* [Supplied records]
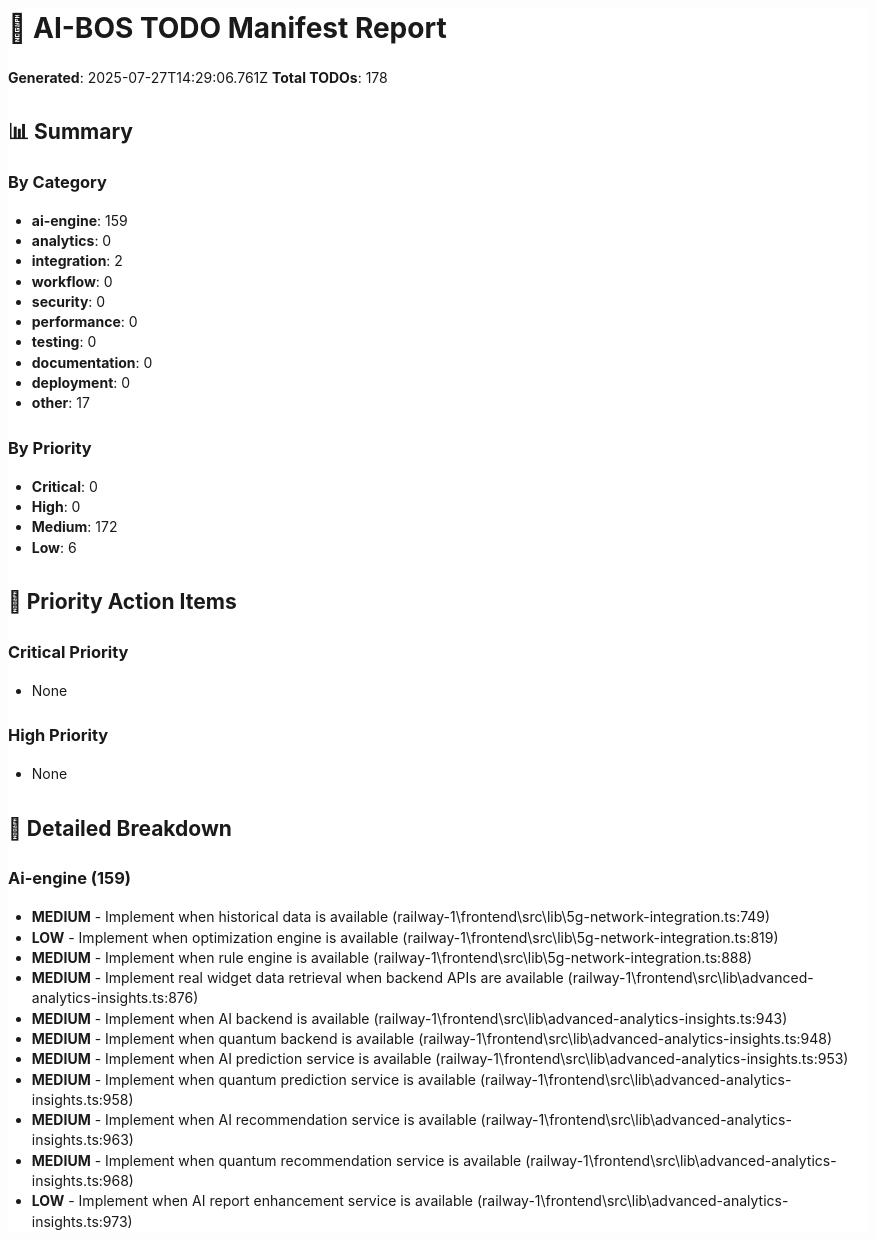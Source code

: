 # 🧠 AI-BOS TODO Manifest Report

**Generated**: 2025-07-27T14:29:06.761Z
**Total TODOs**: 178

## 📊 Summary

### By Category
- **ai-engine**: 159
- **analytics**: 0
- **integration**: 2
- **workflow**: 0
- **security**: 0
- **performance**: 0
- **testing**: 0
- **documentation**: 0
- **deployment**: 0
- **other**: 17

### By Priority
- **Critical**: 0
- **High**: 0
- **Medium**: 172
- **Low**: 6

## 🎯 Priority Action Items

### Critical Priority
- None

### High Priority
- None

## 📁 Detailed Breakdown

### Ai-engine (159)

- **MEDIUM** - Implement when historical data is available (railway-1\frontend\src\lib\5g-network-integration.ts:749)
- **LOW** - Implement when optimization engine is available (railway-1\frontend\src\lib\5g-network-integration.ts:819)
- **MEDIUM** - Implement when rule engine is available (railway-1\frontend\src\lib\5g-network-integration.ts:888)
- **MEDIUM** - Implement real widget data retrieval when backend APIs are available (railway-1\frontend\src\lib\advanced-analytics-insights.ts:876)
- **MEDIUM** - Implement when AI backend is available (railway-1\frontend\src\lib\advanced-analytics-insights.ts:943)
- **MEDIUM** - Implement when quantum backend is available (railway-1\frontend\src\lib\advanced-analytics-insights.ts:948)
- **MEDIUM** - Implement when AI prediction service is available (railway-1\frontend\src\lib\advanced-analytics-insights.ts:953)
- **MEDIUM** - Implement when quantum prediction service is available (railway-1\frontend\src\lib\advanced-analytics-insights.ts:958)
- **MEDIUM** - Implement when AI recommendation service is available (railway-1\frontend\src\lib\advanced-analytics-insights.ts:963)
- **MEDIUM** - Implement when quantum recommendation service is available (railway-1\frontend\src\lib\advanced-analytics-insights.ts:968)
- **LOW** - Implement when AI report enhancement service is available (railway-1\frontend\src\lib\advanced-analytics-insights.ts:973)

* [Aim of the task] Exclude the pictures and print the rest of the data exactly.

* [Answer for this exercise]
Source code

: # 🧠 AI-BOS TODO Manifest Report

**Generated**: 2025-07-27T14:29:06.761Z
**Total TODOs**: 178

## 📊 Summary

### By Category
- **ai-engine**: 159
- **analytics**: 0
- **integration**: 2
- **workflow**: 0
- **security**: 0
- **performance**: 0
- **testing**: 0
- **documentation**: 0
- **deployment**: 0
- **other**: 17

### By Priority
- **Critical**: 0
- **High**: 0
- **Medium**: 172
- **Low**: 6

## 🎯 Priority Action Items

### Critical Priority
- None

### High Priority
- None

## 📁 Detailed Breakdown

### Ai-engine (159)

- **MEDIUM** - Implement when historical data is available (railway-1\frontend\src\lib\5g-network-integration.ts:749)
- **LOW** - Implement when optimization engine is available (railway-1\frontend\src\lib\5g-network-integration.ts:819)
- **MEDIUM** - Implement when rule engine is available (railway-1\frontend\src\lib\5g-network-integration.ts:888)
- **MEDIUM** - Implement real widget data retrieval when backend APIs are available (railway-1\frontend\src\lib\advanced-analytics-insights.ts:876)
- **MEDIUM** - Implement when AI backend is available (railway-1\frontend\src\lib\advanced-analytics-insights.ts:943)
- **MEDIUM** - Implement when quantum backend is available (railway-1\frontend\src\lib\advanced-analytics-insights.ts:948)
- **MEDIUM** - Implement when AI prediction service is available (railway-1\frontend\src\lib\advanced-analytics-insights.ts:953)
- **MEDIUM** - Implement when quantum prediction service is available (railway-1\frontend\src\lib\advanced-analytics-insights.ts:958)
- **MEDIUM** - Implement when AI recommendation service is available (railway-1\frontend\src\lib\advanced-analytics-insights.ts:963)
- **MEDIUM** - Implement when quantum recommendation service is available (railway-1\frontend\src\lib\advanced-analytics-insights.ts:968)
- **LOW** - Implement when AI report enhancement service is available (railway-1\frontend\src\lib\advanced-analytics-insights.ts:973)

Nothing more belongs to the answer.